• **Listed entries**:
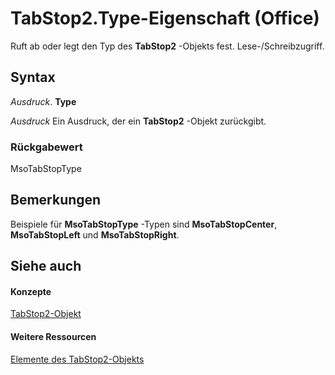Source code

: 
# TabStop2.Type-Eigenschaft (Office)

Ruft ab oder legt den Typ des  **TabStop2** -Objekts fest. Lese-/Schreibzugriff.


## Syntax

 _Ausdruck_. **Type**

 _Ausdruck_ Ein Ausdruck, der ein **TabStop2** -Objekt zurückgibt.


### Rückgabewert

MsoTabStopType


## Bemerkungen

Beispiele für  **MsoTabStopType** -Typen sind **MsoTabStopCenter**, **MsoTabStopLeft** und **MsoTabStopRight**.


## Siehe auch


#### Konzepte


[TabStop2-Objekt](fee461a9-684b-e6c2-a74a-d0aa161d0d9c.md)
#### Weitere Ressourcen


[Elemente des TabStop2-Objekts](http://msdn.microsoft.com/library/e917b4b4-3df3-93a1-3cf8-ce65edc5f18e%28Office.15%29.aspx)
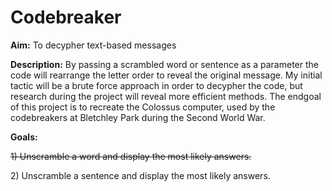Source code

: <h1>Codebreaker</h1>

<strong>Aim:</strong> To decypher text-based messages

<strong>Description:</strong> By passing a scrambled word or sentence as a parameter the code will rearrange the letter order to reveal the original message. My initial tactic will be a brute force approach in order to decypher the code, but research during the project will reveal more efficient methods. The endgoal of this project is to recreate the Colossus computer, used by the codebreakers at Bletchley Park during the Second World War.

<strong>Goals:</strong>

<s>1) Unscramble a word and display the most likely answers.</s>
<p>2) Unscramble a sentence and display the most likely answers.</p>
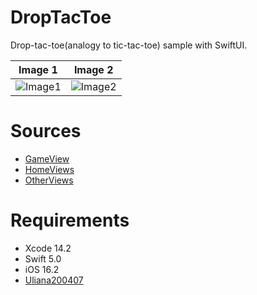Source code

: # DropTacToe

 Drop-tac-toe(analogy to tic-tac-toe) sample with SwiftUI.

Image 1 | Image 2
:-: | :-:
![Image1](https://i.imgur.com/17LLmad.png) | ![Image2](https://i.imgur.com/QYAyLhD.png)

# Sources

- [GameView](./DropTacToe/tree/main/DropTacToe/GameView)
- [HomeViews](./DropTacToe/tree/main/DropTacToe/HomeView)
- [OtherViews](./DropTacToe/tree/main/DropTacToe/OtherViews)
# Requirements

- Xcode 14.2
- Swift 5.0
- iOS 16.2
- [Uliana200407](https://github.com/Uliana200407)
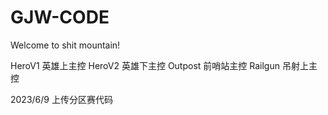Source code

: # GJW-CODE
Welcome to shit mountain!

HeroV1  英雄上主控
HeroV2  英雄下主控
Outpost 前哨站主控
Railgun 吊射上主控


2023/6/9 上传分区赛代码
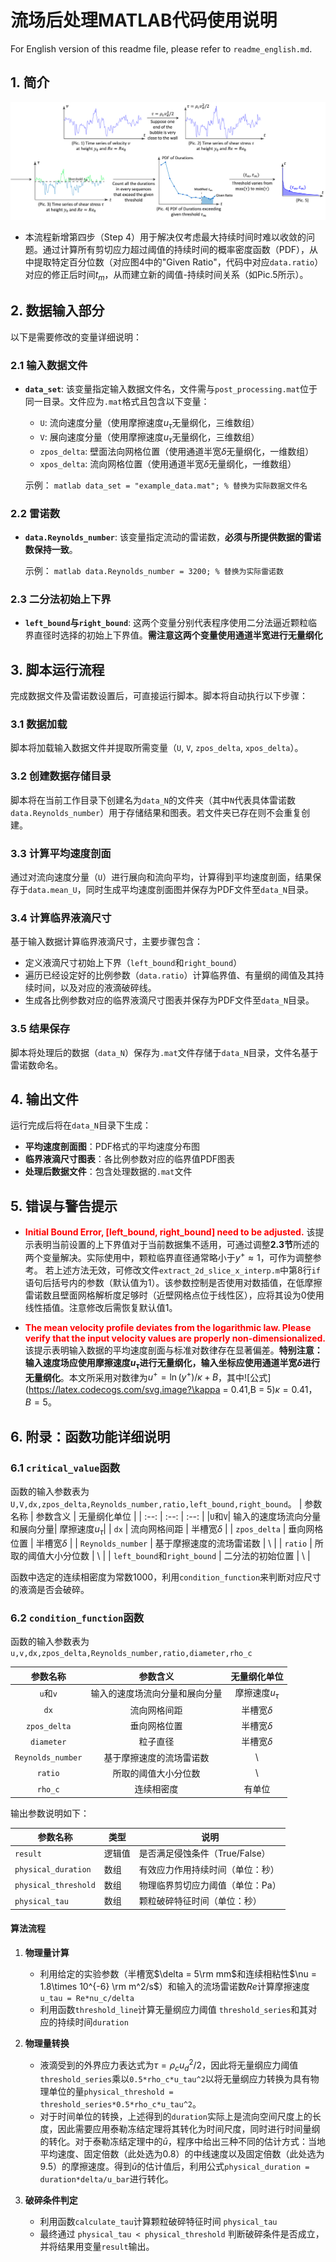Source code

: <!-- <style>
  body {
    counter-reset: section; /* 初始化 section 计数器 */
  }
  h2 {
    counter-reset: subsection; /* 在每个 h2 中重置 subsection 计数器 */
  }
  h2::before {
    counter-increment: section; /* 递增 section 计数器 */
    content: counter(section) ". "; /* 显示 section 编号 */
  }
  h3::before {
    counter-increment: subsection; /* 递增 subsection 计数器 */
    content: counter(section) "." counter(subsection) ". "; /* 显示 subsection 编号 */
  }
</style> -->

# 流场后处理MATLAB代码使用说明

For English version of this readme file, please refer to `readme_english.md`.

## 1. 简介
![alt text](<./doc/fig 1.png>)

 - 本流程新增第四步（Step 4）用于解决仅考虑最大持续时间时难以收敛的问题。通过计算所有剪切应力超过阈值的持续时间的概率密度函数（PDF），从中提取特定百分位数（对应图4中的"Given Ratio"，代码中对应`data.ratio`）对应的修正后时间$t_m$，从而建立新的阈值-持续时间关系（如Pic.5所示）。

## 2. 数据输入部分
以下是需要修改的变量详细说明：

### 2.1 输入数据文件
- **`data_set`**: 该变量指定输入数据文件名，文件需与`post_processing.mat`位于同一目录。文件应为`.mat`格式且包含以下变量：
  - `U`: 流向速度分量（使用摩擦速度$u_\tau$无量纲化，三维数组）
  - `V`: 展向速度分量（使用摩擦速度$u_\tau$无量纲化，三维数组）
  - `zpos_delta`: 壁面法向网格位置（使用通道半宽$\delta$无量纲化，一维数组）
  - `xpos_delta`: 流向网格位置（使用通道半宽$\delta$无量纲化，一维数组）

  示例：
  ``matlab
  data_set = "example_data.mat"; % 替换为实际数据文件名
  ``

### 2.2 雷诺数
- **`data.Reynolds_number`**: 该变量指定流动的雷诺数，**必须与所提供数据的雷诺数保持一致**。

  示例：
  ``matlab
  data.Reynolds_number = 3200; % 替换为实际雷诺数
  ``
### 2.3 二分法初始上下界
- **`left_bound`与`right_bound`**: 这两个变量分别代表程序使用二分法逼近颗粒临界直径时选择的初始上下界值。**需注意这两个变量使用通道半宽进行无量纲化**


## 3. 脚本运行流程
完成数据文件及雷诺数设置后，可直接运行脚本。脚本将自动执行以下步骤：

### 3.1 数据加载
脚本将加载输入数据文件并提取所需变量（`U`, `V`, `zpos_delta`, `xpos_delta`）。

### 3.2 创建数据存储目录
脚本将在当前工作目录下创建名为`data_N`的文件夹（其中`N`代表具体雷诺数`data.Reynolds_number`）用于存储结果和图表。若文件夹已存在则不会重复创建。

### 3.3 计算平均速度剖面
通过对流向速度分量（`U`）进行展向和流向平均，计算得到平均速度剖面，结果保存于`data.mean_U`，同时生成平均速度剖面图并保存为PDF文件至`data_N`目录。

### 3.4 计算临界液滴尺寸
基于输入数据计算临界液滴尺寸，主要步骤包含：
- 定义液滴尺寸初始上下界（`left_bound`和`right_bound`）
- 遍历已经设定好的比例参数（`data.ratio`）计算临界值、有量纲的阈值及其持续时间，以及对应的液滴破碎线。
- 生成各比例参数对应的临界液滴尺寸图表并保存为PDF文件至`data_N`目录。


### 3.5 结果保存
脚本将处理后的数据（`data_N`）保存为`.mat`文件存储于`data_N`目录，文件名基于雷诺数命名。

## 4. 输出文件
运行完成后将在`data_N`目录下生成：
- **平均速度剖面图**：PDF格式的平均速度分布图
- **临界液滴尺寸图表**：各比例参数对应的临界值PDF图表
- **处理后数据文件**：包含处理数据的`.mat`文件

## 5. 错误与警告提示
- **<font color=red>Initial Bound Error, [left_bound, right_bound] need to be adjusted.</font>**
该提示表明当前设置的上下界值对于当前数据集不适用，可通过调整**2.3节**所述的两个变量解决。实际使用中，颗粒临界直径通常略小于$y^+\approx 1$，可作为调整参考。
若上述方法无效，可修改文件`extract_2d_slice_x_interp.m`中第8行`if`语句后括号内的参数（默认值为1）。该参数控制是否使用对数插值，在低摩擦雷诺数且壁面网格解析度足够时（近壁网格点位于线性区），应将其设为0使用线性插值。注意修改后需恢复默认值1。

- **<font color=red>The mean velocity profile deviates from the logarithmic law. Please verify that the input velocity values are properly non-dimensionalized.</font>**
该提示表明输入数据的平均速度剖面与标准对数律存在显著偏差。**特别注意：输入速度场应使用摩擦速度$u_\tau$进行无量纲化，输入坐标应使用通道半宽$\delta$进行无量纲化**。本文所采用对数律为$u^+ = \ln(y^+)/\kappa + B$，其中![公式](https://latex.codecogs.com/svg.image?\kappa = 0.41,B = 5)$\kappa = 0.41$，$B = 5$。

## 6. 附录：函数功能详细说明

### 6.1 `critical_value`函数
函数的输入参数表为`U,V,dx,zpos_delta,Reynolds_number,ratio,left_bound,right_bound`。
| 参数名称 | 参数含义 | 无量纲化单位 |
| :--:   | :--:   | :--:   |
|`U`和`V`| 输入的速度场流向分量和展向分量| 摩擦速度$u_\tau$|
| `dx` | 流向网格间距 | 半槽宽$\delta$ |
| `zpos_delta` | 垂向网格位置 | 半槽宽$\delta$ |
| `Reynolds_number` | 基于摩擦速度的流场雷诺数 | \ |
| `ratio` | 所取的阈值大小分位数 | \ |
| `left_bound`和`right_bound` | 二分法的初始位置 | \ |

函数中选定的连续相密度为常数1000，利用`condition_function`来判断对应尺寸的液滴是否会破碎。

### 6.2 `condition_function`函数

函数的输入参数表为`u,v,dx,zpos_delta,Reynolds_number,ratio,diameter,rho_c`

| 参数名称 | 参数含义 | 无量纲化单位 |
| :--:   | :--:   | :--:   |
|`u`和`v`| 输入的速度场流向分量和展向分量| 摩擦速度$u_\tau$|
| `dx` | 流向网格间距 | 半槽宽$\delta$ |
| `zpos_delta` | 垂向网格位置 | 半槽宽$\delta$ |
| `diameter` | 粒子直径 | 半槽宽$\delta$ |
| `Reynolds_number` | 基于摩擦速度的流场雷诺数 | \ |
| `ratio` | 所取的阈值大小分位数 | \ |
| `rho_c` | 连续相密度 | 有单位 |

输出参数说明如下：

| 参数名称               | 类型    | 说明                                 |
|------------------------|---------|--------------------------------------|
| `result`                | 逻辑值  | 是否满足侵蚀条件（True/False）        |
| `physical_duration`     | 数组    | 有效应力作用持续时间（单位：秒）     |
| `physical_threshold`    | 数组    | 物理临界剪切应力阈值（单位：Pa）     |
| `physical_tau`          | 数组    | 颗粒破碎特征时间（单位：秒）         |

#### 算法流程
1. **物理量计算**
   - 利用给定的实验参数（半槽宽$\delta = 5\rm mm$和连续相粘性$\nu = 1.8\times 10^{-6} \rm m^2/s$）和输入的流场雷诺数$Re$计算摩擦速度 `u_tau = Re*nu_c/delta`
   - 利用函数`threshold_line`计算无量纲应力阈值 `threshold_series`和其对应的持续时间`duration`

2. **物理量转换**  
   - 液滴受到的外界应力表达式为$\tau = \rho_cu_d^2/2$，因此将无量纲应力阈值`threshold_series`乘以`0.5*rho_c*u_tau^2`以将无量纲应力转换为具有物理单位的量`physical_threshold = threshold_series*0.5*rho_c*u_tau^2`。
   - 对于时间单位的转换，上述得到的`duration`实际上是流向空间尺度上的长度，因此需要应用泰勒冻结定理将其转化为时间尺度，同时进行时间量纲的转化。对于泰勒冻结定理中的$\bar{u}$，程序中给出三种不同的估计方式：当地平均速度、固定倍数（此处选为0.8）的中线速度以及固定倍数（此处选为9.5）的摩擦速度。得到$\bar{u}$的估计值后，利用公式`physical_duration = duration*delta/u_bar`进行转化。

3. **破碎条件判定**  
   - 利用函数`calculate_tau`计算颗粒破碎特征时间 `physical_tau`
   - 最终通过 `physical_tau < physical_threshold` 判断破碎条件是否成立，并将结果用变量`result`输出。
==
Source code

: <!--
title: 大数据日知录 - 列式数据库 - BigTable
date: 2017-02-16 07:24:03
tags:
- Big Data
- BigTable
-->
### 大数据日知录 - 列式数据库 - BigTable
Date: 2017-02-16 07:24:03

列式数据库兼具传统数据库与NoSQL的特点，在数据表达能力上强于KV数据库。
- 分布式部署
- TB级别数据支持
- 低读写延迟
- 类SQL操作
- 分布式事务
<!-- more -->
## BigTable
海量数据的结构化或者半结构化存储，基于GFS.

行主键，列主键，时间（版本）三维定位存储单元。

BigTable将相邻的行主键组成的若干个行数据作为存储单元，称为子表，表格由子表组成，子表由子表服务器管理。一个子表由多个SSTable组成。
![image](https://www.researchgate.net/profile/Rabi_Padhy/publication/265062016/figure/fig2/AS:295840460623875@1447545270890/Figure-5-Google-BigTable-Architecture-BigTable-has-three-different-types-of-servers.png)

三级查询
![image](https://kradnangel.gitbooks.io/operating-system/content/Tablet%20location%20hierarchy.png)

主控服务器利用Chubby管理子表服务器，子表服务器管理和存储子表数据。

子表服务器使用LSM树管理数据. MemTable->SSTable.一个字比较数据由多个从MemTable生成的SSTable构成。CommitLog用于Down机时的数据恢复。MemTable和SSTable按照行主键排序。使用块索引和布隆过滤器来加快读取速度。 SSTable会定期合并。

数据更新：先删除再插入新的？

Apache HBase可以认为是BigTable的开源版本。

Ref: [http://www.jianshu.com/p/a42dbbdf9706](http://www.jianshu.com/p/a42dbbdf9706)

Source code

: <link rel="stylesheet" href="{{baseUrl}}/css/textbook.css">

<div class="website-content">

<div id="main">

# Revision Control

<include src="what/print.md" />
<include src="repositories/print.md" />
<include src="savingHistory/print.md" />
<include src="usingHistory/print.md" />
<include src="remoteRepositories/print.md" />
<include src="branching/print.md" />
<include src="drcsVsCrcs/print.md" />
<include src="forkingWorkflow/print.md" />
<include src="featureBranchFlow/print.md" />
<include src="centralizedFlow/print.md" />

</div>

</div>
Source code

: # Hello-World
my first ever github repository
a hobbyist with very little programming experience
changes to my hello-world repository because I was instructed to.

• **What is expected**:
Each line from the material above that mentions the word "大数据日知录" needs to be copied.

• **Worked solution**:
title: 大数据日知录 - 列式数据库 - BigTable
### 大数据日知录 - 列式数据库 - BigTable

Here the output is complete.